───── Records provided ─────

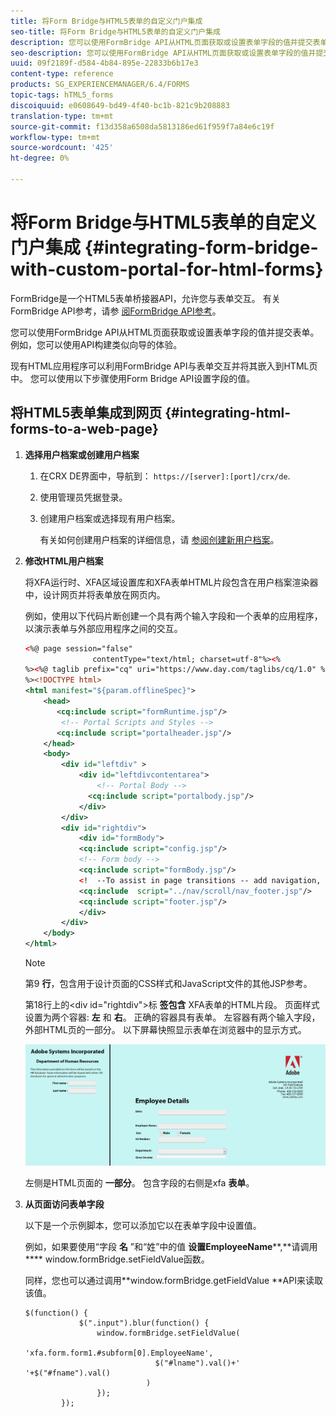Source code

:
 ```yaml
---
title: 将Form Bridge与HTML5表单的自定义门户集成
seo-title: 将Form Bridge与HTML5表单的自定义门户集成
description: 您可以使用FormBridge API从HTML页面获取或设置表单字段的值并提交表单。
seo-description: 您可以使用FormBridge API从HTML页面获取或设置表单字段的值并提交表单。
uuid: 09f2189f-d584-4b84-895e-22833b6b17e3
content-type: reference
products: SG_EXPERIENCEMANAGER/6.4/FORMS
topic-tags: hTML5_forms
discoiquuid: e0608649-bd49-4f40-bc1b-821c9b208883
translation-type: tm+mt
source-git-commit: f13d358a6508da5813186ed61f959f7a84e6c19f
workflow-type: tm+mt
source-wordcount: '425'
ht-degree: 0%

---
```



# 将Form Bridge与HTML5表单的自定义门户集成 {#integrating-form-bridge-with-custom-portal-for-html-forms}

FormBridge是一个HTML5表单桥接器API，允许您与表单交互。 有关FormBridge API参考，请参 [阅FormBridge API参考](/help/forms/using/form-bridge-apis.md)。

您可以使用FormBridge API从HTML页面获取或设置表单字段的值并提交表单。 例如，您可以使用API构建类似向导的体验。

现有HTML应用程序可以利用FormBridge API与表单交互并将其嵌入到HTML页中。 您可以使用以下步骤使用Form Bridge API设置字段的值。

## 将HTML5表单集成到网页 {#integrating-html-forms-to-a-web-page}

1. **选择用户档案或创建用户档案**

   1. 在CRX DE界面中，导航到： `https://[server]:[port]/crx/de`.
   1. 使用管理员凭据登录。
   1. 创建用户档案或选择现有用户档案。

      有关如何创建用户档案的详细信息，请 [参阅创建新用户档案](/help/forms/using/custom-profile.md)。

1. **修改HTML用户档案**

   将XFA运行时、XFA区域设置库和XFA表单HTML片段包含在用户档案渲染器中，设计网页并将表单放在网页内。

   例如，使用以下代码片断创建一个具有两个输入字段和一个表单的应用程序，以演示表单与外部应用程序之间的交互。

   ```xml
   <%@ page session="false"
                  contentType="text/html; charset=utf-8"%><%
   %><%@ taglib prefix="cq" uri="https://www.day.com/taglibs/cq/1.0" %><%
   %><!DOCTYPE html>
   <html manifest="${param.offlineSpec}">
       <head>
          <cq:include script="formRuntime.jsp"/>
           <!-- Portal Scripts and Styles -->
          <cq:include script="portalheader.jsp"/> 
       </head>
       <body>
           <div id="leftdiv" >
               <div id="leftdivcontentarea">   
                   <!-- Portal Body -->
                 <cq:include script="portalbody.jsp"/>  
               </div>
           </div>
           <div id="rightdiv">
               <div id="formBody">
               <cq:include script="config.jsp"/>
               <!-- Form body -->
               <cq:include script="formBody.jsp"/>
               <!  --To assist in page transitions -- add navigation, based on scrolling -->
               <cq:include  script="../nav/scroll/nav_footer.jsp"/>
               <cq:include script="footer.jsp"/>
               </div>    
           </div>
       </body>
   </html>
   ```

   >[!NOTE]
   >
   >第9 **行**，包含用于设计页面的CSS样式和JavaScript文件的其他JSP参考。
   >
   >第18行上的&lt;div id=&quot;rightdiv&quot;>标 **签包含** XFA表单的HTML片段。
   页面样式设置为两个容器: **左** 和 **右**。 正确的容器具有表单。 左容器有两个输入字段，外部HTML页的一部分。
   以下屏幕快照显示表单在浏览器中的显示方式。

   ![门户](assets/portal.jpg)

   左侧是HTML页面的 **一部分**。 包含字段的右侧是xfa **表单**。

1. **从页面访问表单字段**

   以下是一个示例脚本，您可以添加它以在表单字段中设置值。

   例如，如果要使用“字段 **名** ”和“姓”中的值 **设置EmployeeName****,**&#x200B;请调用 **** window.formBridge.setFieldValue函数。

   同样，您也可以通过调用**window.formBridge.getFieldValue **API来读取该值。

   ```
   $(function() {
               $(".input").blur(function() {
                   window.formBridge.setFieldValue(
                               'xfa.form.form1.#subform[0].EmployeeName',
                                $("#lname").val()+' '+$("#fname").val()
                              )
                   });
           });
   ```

─────

> What to produce
Only the lines that hold the word "将Form" are wanted; each should be pulled from the records.

> Reply to the task
title: 将Form Bridge与HTML5表单的自定义门户集成
seo-title: 将Form Bridge与HTML5表单的自定义门户集成
# 将Form Bridge与HTML5表单的自定义门户集成 {#integrating-form-bridge-with-custom-portal-for-html-forms}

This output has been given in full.